Be INFORMED

Friday, December 09, 2011

Friday Funnies 1: Republican Debate Hosted By Donald Trump?

   This will be the one debate that I will not miss and you can bet that his comedy will not need a laugh-track. Speaking of laughs.

It's On!! Donald and the 7 Dwarfs Get Ready to Rumble!    Thu Dec 08, 2011   by cassandracarolina

Question: What’s the difference between Donald Trump and the Pope?
Answer:  You only have to kiss the Pope’s ring.

The Donald is once again jonesing for relevance and ratings. Undecided on his next course of action, he’s torn between the roles of Kingmaker and King. If only there was some way to do both. Now, as the “moderator” of the upcoming debate on December 27th, The Donald has found the answer! He can do both!

As if the GOP campaign had not already degenerated into  a gladiatorial spectacle, it’s about to take a turn for the more absurd as The Donald sets the stage for a verbal brawl with the 7 Intellectual Dwarfs. In this race for the lowest of common denominators, we’re headed for the Marianas Trench. Follow along below the curious life-form of the deep for more on each of our contenders.

Michele “Squeeky” Bachmann, doubling down on her hateful pronouncements, has declared that yes, gay people can marry! Hallelujah!! Oh… wait. They have to marry someone of the opposite sex! Well, that kind of defeats the purpose, doesn’t it? I mean, who in the world would enter into a marriage like that, where one (or both) of the participants was clearly not committed to that sort of a heterosexual “lifestyle”? You’d have to be batshit cra… Oh. Sorry. Well, at least she can rely on her sham spouse for fashion advice. Judging from her recent debate outfits, it looks like he’s been playing a cruel joke on little Squeeky. No worries, though. She puts on a good face (a colorful one, anyway) and soldiers on.

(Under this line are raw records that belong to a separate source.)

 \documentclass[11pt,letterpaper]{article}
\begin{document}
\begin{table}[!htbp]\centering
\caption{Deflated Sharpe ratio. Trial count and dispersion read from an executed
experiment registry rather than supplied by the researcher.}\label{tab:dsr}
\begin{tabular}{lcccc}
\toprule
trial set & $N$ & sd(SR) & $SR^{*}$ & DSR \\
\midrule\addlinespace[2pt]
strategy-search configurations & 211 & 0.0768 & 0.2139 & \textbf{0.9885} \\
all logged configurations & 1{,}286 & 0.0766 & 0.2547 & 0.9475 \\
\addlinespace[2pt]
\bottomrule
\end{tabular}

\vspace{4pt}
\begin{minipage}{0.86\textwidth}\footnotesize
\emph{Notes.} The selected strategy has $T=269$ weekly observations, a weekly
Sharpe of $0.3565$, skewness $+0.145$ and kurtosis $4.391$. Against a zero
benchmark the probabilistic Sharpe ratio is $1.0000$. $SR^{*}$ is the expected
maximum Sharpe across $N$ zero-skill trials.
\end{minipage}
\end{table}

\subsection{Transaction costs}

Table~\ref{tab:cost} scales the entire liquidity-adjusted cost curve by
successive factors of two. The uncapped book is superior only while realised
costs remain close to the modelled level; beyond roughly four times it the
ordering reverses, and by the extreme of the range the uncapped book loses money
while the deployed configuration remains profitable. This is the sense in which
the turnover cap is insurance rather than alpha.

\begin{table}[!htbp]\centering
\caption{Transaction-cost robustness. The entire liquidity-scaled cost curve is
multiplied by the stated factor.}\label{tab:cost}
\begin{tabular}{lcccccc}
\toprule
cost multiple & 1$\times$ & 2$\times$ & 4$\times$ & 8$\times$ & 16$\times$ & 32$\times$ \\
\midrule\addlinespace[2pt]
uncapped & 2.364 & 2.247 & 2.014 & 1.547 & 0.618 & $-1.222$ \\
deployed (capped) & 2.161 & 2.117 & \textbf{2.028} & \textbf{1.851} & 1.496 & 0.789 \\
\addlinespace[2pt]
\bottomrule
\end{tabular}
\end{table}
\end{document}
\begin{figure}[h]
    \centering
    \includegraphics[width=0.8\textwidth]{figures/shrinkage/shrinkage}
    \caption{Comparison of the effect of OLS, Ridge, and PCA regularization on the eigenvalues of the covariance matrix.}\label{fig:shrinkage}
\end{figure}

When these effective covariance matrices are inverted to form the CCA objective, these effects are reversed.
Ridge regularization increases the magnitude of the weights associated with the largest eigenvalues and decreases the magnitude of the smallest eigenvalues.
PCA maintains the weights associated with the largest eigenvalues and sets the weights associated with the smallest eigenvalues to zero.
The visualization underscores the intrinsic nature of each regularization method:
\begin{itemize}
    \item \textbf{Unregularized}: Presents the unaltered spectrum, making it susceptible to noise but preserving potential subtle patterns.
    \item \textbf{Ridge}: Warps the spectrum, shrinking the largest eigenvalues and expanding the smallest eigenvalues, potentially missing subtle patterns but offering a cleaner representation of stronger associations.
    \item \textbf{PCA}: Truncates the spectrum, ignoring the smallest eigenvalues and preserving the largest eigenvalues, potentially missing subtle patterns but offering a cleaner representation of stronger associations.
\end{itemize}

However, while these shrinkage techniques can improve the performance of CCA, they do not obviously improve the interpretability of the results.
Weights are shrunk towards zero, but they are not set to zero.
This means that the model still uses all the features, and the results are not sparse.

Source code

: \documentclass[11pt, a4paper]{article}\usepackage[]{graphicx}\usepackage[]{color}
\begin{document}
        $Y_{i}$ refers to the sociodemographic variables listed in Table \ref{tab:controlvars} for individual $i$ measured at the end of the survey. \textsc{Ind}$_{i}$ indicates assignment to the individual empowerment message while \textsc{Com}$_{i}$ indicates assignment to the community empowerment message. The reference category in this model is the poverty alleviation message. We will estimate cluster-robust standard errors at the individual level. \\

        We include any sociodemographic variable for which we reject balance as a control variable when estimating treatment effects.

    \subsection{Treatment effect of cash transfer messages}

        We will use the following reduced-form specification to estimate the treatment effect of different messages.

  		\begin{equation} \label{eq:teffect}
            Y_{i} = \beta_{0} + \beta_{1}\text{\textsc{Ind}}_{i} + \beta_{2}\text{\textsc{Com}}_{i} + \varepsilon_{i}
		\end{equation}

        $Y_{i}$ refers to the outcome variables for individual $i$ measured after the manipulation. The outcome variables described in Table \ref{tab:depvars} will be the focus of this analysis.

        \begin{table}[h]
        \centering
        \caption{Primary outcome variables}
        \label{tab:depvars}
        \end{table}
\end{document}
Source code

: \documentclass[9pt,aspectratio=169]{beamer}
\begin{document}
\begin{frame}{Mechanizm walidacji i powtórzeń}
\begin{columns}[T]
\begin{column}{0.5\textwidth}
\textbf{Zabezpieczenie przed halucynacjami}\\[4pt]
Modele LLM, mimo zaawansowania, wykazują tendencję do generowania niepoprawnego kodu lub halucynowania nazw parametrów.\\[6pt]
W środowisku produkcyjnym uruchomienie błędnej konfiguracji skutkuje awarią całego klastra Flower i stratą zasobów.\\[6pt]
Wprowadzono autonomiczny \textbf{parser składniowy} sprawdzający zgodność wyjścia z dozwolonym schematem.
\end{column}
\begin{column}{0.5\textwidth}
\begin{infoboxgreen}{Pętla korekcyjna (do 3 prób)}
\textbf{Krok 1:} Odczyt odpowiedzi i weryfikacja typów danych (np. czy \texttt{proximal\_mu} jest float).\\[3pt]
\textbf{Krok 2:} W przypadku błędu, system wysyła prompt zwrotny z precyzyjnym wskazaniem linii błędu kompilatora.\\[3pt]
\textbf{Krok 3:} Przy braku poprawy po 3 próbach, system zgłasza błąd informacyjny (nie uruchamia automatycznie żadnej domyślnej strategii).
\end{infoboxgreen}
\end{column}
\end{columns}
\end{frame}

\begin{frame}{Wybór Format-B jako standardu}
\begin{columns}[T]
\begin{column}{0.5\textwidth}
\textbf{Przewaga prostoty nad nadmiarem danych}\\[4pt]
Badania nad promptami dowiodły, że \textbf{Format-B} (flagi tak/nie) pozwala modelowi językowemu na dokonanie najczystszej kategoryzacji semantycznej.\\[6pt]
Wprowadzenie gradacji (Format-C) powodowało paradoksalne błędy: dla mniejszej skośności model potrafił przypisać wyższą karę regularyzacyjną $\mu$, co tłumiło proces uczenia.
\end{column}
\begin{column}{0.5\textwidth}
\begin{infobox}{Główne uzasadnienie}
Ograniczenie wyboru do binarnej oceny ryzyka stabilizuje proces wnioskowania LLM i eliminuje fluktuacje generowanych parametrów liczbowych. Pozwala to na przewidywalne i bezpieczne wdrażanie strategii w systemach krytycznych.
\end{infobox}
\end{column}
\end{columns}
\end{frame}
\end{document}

Newt “Meanie” Gingrich has dashed the Christmas hopes of many a child with his Dickensian vision of child labor as a pathway to continued poverty. No gifts for you kids! In fact, Christmas morning, since school’s out, it’s the perfect time to get down on your bloody and bruised hands and knees and give those school floors the thorough scrubbing they deserve. Then back home to your miserable hovel for some macaroni and cheese for the big day. Meanwhile in a mansion far, far away, Stepfordian wife-du-jour “Blingy” will try in vain to force her Botoxed face into some semblance of a smile as she unwraps Newt’s holiday appeasement gift from Tiffany’s.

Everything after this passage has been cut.